4.1 DE VERITABLES ENSEMBLES SEPULCRAUX

Outre les deux sépultures signalées anciennement sur le site, 6 fosses chasséennes, fouillées en 1984 et 1985, ont livré des restes humains. Trois d'entre elles ne contenaient que quelques fragments dispersés et ne sont donc pas considérées comme des tombes. Des liens structurels et typologiques entre ces sépultures permettent de penser qu'elles sont contemporaines : il s'agirait d'un véritable complexe funéraire.

La fosse 69 est la plus spectaculaire : C'est une fosse-silo dont le fond avait été aménagé et qui était doublée, au moins au niveau de sa base, par une structure en matière périssable. Elle a livré trois squelettes de femmes adultes, en connexion, pour lesquelles l'hypothèse d'inhumations simultanées ou très proches dans le temps avec un arrangement, in situ, de la position des cadavres semble la plus probable.

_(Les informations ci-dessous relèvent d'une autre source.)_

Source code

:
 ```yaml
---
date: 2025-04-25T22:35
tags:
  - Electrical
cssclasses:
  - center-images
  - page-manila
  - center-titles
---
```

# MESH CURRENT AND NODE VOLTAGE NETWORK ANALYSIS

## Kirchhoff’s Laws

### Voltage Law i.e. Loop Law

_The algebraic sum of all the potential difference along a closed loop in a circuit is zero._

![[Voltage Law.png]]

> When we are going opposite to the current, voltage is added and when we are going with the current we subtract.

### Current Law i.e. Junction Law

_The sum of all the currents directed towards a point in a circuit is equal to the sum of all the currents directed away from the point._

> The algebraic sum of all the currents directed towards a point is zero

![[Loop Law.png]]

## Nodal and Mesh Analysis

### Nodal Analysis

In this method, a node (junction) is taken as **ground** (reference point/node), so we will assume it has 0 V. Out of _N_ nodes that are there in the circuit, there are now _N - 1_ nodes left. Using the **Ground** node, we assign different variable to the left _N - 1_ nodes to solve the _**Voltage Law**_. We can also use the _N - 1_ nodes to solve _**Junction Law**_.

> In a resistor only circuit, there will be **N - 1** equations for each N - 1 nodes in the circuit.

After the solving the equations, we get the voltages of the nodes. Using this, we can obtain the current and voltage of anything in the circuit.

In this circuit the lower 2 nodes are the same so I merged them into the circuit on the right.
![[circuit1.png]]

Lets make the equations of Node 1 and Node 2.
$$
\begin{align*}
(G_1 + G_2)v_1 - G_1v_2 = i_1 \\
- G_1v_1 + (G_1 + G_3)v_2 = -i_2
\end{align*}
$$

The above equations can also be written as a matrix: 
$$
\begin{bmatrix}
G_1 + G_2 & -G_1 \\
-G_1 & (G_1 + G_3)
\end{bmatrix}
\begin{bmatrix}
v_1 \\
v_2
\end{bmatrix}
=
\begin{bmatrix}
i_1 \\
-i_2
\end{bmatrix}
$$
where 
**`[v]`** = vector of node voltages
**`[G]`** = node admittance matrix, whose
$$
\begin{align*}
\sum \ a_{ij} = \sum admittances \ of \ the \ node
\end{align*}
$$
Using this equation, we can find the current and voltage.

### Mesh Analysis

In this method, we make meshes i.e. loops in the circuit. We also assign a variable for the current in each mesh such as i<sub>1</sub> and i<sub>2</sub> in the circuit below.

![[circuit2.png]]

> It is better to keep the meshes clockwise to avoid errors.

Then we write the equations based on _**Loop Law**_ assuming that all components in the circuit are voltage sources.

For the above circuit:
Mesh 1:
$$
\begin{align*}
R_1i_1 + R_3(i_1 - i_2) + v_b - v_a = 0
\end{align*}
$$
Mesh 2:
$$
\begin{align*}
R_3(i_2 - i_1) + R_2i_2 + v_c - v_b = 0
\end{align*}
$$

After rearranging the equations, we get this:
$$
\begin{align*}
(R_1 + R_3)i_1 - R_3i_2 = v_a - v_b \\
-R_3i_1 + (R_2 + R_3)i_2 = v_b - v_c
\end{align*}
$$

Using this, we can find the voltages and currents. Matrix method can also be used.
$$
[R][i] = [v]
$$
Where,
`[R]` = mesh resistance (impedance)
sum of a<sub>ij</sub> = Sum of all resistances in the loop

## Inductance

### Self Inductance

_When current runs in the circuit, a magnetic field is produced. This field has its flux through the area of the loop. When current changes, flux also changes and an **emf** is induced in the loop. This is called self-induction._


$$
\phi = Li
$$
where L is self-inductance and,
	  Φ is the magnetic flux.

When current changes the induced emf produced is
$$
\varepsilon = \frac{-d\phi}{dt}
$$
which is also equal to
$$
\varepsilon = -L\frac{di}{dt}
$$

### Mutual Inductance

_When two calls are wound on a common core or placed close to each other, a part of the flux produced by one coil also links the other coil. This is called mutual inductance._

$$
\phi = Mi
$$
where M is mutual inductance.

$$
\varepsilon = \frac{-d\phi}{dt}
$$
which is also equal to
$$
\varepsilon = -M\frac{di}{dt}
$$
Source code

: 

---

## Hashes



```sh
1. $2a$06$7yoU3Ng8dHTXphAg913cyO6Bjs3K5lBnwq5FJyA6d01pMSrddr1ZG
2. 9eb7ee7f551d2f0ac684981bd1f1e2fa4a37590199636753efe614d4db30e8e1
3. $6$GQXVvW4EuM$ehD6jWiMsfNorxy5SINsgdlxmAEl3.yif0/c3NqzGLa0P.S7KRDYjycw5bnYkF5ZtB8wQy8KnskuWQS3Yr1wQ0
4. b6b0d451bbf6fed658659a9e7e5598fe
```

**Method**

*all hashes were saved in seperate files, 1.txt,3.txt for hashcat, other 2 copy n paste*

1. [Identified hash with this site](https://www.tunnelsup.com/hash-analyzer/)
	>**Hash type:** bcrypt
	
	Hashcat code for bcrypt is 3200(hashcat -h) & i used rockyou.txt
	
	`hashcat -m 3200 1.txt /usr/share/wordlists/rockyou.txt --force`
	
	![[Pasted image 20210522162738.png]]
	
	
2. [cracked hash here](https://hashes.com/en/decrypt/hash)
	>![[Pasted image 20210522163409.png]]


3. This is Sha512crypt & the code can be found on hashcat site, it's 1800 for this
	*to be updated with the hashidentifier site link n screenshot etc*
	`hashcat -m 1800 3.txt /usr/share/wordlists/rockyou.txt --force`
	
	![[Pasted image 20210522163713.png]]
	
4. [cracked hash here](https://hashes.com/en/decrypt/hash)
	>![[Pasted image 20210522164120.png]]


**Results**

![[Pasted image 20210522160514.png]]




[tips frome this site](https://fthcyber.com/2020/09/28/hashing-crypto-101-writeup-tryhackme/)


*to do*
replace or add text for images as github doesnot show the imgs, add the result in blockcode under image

L'une d'elles a manifestement un statut privilégié : elle occupe près de la moitié de la fosse, jambes repliées, une main sur le ventre, l'autre sous la tête. Un vase entier a été déposé à l'arrière de son crâne. Les deux autres femmes, visiblement inhumées ensuite, dans un court laps de temps, sont rejetées contre les parois et se superposent en partie. L'une d'elles tient un fragment crânien de boeuf dans la main droite et supporte sur son crâne un fragment de meule. Tardivement, après la décomposition des corps, semble-t-il, la fosse a été comblée avec des centaines de galets mêlés de fragments de céramique et de faune mais également des restes osseux d'un très jeune enfant (3 à 6 ans).

Fosse 16 : également fosse-silo reconvertie en sépulture multiple, est moins intéressante mais a malheureusement été endommagée par la tranchée de pelle mécanique qui décida l'arrêt des travaux en 1984. Trois adultes et un enfant étaient inhumés ensembles. L'un des adultes, le premier inhumé, était recouvert d'une couche de tessons et avait à ses pieds un vase entier. Là aussi le comblement semble tardif.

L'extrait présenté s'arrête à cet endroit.